De acuerdo al antes acreditado autor, la gestión de la calidad tiene cinco componentes básicos: 1°) Enfoque en los clientes: los clientes no sólo son los foráneos que compran los productos (bienes o servicios) de la organización, sino también los clientes internos, como el personal de embarque o cuentas por pagar, que se relacionan y sirven a otros en la organización; 2°) Interés en la mejora continua: la administración de la calidad es un compromiso de nunca sentirse satisfecho. "Muy bien" no es bastante bueno. La calidad siempre puede mejorarse; 3°) Mejoramiento de la calidad de todo lo que se hace en la organización: la administración de la calidad adopta una definición muy amplia de calidad. Se relaciona no sólo con el producto final, sino también con la forma en que la organización maneja las entregas, con cuánta rapidez responde a las quejas, con qué cortesía se contestan la llamadas, etc.; 4°) Medición exacta: la administración de la calidad se vale de técnicas estadísticas para medir todas las variables fundamentales del desempeño en las operaciones de la organización. Luego, estas variables se comparan con los estándares o las referencias para identificar, y 5°) Facultamiento de los trabajadores: la administración de la calidad hace participar a los trabajadores de línea en el proceso de mejora. En los programas de administración de la calidad se recurre extensamente a equipos como vehículos facultativos para hallar y resolver problemas.

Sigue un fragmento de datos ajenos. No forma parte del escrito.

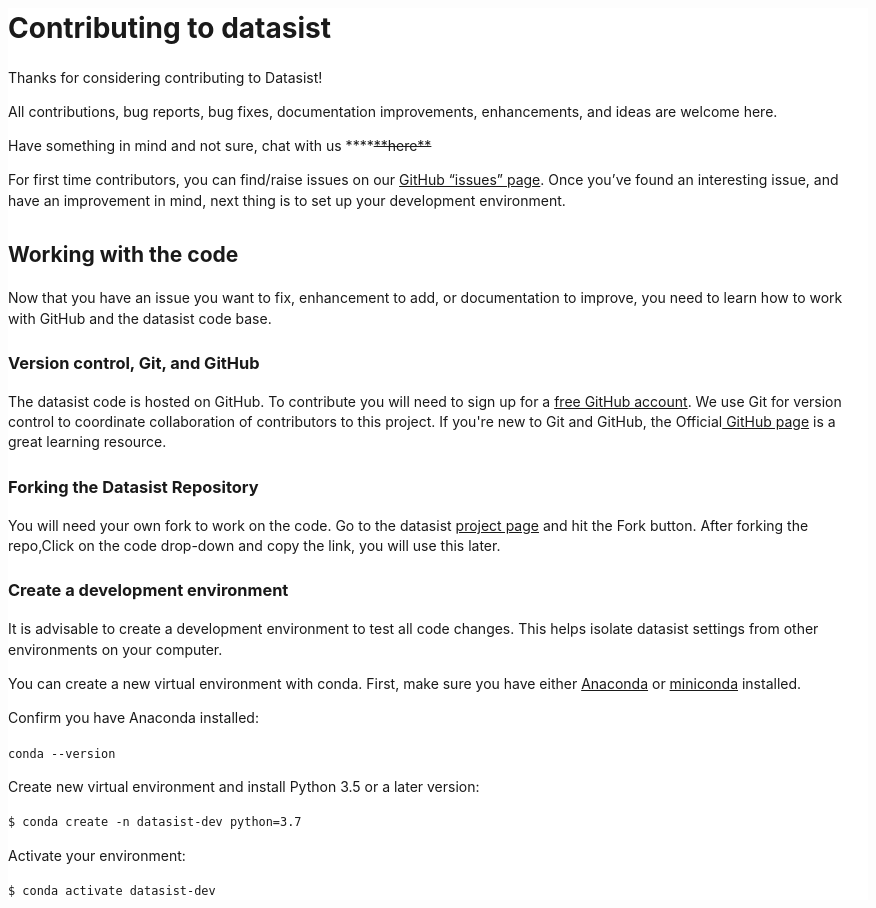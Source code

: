 # Contributing to datasist

Thanks for considering contributing to Datasist!

All contributions, bug reports, bug fixes, documentation improvements, enhancements, and ideas are welcome here.

Have something in mind and not sure, chat with us **\*\*~~**here\*\*~~

For first time contributors, you can find/raise issues on our [GitHub “issues” page](https://github.com/risenW/datasist/issues). Once you’ve found an interesting issue, and have an improvement in mind, next thing is to set up your development environment.

## **Working with the code**

Now that you have an issue you want to fix, enhancement to add, or documentation to improve, you need to learn how to work with GitHub and the datasist code base.

### Version control, Git, and GitHub

The datasist code is hosted on GitHub. To contribute you will need to sign up for a [free GitHub account](https://github.com/join). We use Git for version control to coordinate collaboration of contributors to this project. If you're new to Git and GitHub, the Official[ GitHub page](https://help.github.com/en/github/getting-started-with-github) is a great learning resource.

### Forking the Datasist Repository

You will need your own fork to work on the code. Go to the datasist [project page](https://github.com/risenW/datasist) and hit the Fork button. After forking the repo,Click on the code drop-down and copy the link, you will use this later.

### Create a development environment

It is advisable to create a development environment to test all code changes. This helps isolate datasist settings from other environments on your computer.

You can create a new virtual environment with conda. First, make sure you have either [Anaconda](https://docs.anaconda.com/anaconda/) or [miniconda](https://docs.conda.io/en/latest/miniconda.html) installed.

Confirm you have Anaconda installed:

```text
conda --version
```

Create new virtual environment and install Python 3.5 or a later version:

```text
$ conda create -n datasist-dev python=3.7
```

Activate your environment:

```text
$ conda activate datasist-dev
```
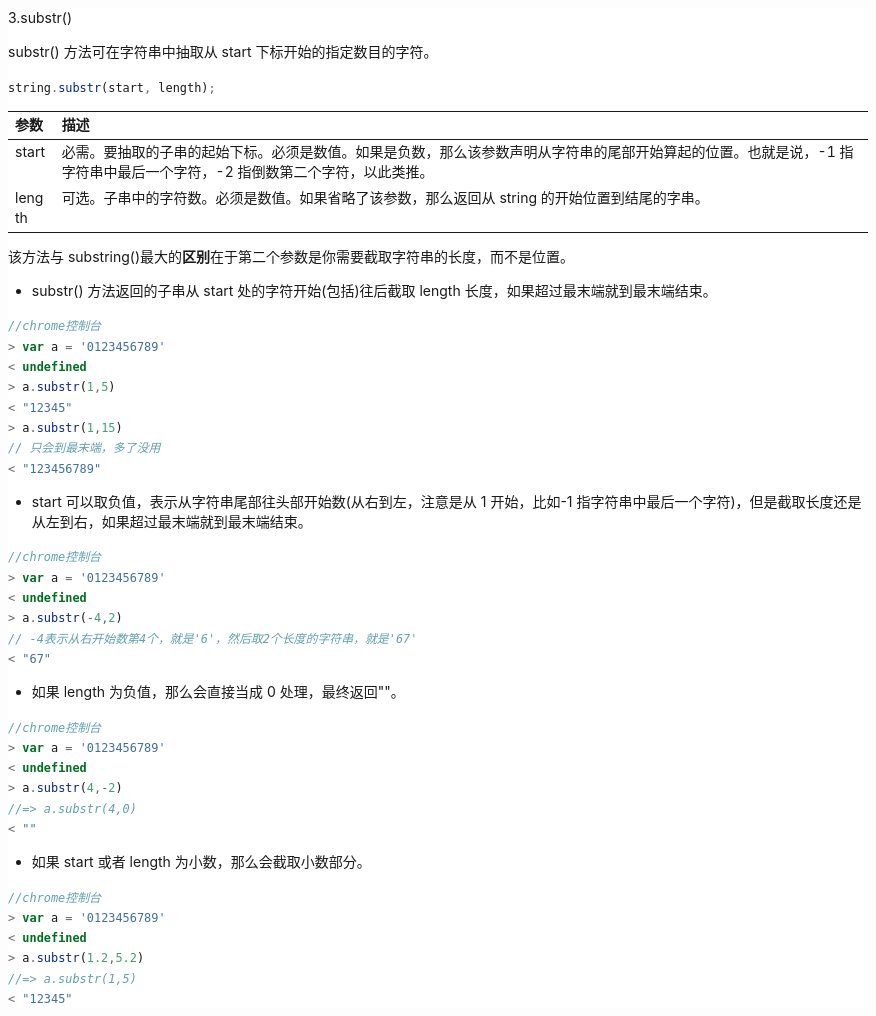 3.substr()

substr() 方法可在字符串中抽取从 start 下标开始的指定数目的字符。

```js
string.substr(start, length);
```

| 参数   | 描述                                                                                                                                                                   |
| :----- | :--------------------------------------------------------------------------------------------------------------------------------------------------------------------- |
| start  | 必需。要抽取的子串的起始下标。必须是数值。如果是负数，那么该参数声明从字符串的尾部开始算起的位置。也就是说，-1 指字符串中最后一个字符，-2 指倒数第二个字符，以此类推。 |
| length | 可选。子串中的字符数。必须是数值。如果省略了该参数，那么返回从 string 的开始位置到结尾的字串。                                                                         |

该方法与 substring()最大的**区别**在于第二个参数是你需要截取字符串的长度，而不是位置。

- substr() 方法返回的子串从 start 处的字符开始(包括)往后截取 length 长度，如果超过最末端就到最末端结束。

```js
//chrome控制台
> var a = '0123456789'
< undefined
> a.substr(1,5)
< "12345"
> a.substr(1,15)
// 只会到最末端，多了没用
< "123456789"
```

- start 可以取负值，表示从字符串尾部往头部开始数(从右到左，注意是从 1 开始，比如-1 指字符串中最后一个字符)，但是截取长度还是从左到右，如果超过最末端就到最末端结束。

```js
//chrome控制台
> var a = '0123456789'
< undefined
> a.substr(-4,2)
// -4表示从右开始数第4个，就是'6'，然后取2个长度的字符串，就是'67'
< "67"
```

- 如果 length 为负值，那么会直接当成 0 处理，最终返回""。

```js
//chrome控制台
> var a = '0123456789'
< undefined
> a.substr(4,-2)
//=> a.substr(4,0)
< ""
```

- 如果 start 或者 length 为小数，那么会截取小数部分。

```js
//chrome控制台
> var a = '0123456789'
< undefined
> a.substr(1.2,5.2)
//=> a.substr(1,5)
< "12345"
```
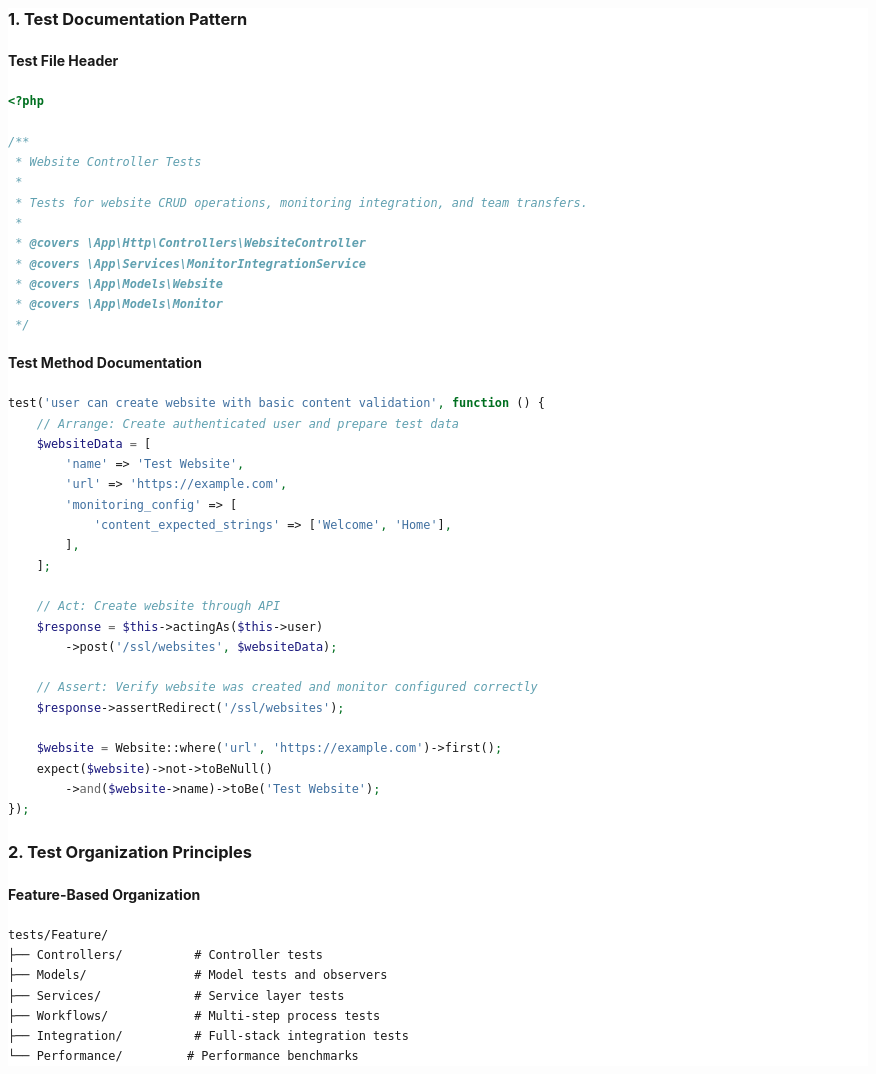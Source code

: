 ### **1. Test Documentation Pattern**

#### **Test File Header**
```php
<?php

/**
 * Website Controller Tests
 *
 * Tests for website CRUD operations, monitoring integration, and team transfers.
 *
 * @covers \App\Http\Controllers\WebsiteController
 * @covers \App\Services\MonitorIntegrationService
 * @covers \App\Models\Website
 * @covers \App\Models\Monitor
 */
```

#### **Test Method Documentation**
```php
test('user can create website with basic content validation', function () {
    // Arrange: Create authenticated user and prepare test data
    $websiteData = [
        'name' => 'Test Website',
        'url' => 'https://example.com',
        'monitoring_config' => [
            'content_expected_strings' => ['Welcome', 'Home'],
        ],
    ];

    // Act: Create website through API
    $response = $this->actingAs($this->user)
        ->post('/ssl/websites', $websiteData);

    // Assert: Verify website was created and monitor configured correctly
    $response->assertRedirect('/ssl/websites');

    $website = Website::where('url', 'https://example.com')->first();
    expect($website)->not->toBeNull()
        ->and($website->name)->toBe('Test Website');
});
```

### **2. Test Organization Principles**

#### **Feature-Based Organization**
```
tests/Feature/
├── Controllers/          # Controller tests
├── Models/               # Model tests and observers
├── Services/             # Service layer tests
├── Workflows/            # Multi-step process tests
├── Integration/          # Full-stack integration tests
└── Performance/         # Performance benchmarks
```
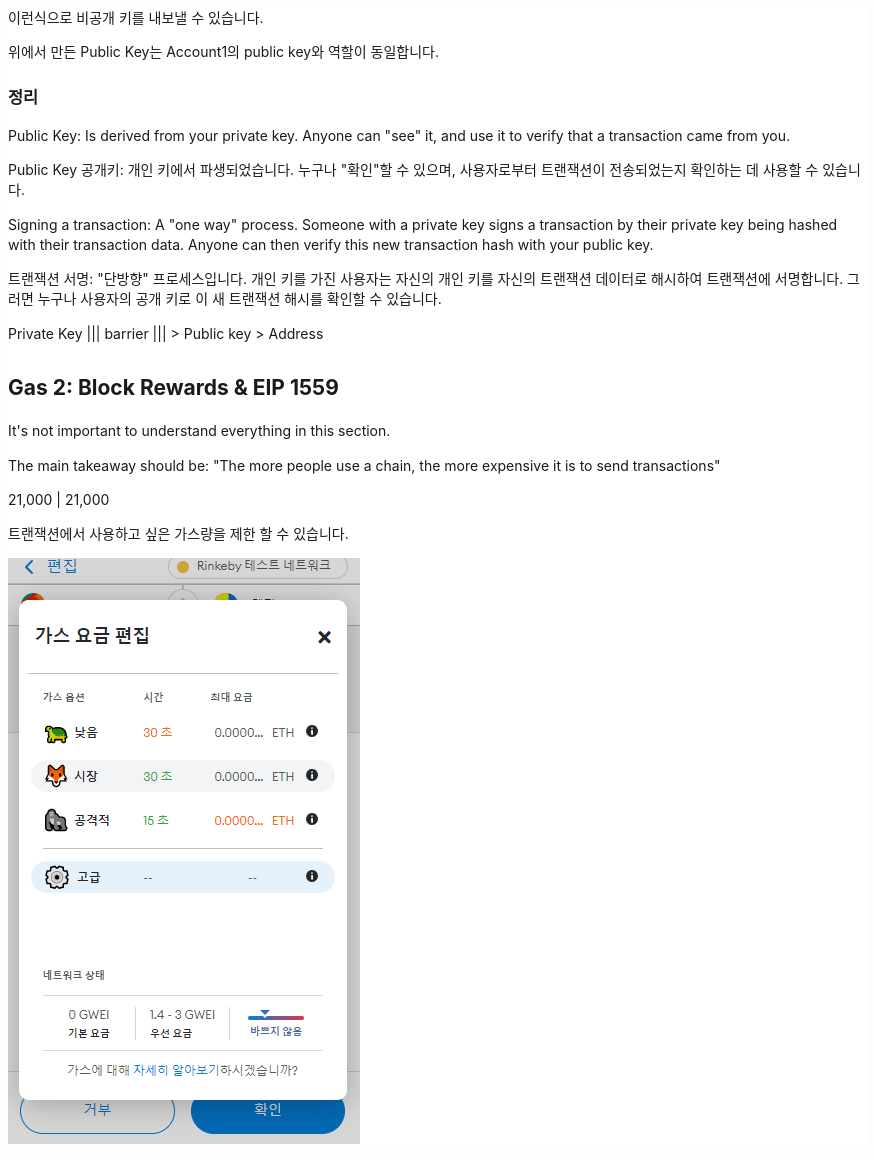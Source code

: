 이런식으로 비공개 키를 내보낼 수 있습니다.

위에서 만든 Public Key는 Account1의 public key와 역할이 동일합니다.

### 정리

Public Key: Is derived from your private key. Anyone can "see" it, and use it to verify that a transaction came from you.

Public Key 공개키:
개인 키에서 파생되었습니다. 누구나 "확인"할 수 있으며, 사용자로부터 트랜잭션이 전송되었는지 확인하는 데 사용할 수 있습니다.

Signing a transaction: A "one way" process. Someone with a private key signs a transaction by their private key being hashed with their transaction data.
Anyone can then verify this new transaction hash with your public key.

트랜잭션 서명: "단방향" 프로세스입니다. 개인 키를 가진 사용자는 자신의 개인 키를 자신의 트랜잭션 데이터로 해시하여 트랜잭션에 서명합니다.
그러면 누구나 사용자의 공개 키로 이 새 트랜잭션 해시를 확인할 수 있습니다.

Private Key ||| barrier ||| > Public key > Address

## Gas 2: Block Rewards & EIP 1559

It's not important to understand everything in this section.

The main takeaway should be:
"The more people use a chain, the more expensive it is to send transactions"

21,000 | 21,000

트랜잭션에서 사용하고 싶은 가스량을 제한 할 수 있습니다.

![](%ED%99%94%EB%A9%B4%20%EC%BA%A1%EC%B2%98%202022-05-29%20221927.png)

Esta nueva visión empresarial (que la administración de la calidad total es responsabilidad de todos) conlleva a que los enfoques teóricos que conciernen a la adopción de decisiones, la resolución de problemas o el funcionamiento de las organizaciones acaban -poco a poco- por despejar las hipótesis simplistas que ha orientado hasta ese momento: la complejidad desecha que una única persona decida, desecha la racionalidad unívoca y las representaciones mecanicistas. Los modelos de relojería o las representaciones newtonianas cada vez reflejan menos la complejidad de las organizaciones humanas, que cada día más se acercan a modelos biológicos, muy heterogéneos y complejos. Desde este punto de vista los actores que intervienen en la gestión de estos procesos de administración de la calidad son múltiples y variados, en consecuencia, ninguno de ellos puede pretender dominar la totalidad del proceso, por consiguiente: su calidad. ¡EN EL CONTROL DE LA ADMINISTRACIÓN DE CALIDAD UNA SOLA PERSONA ES UNA ILUSIÓN!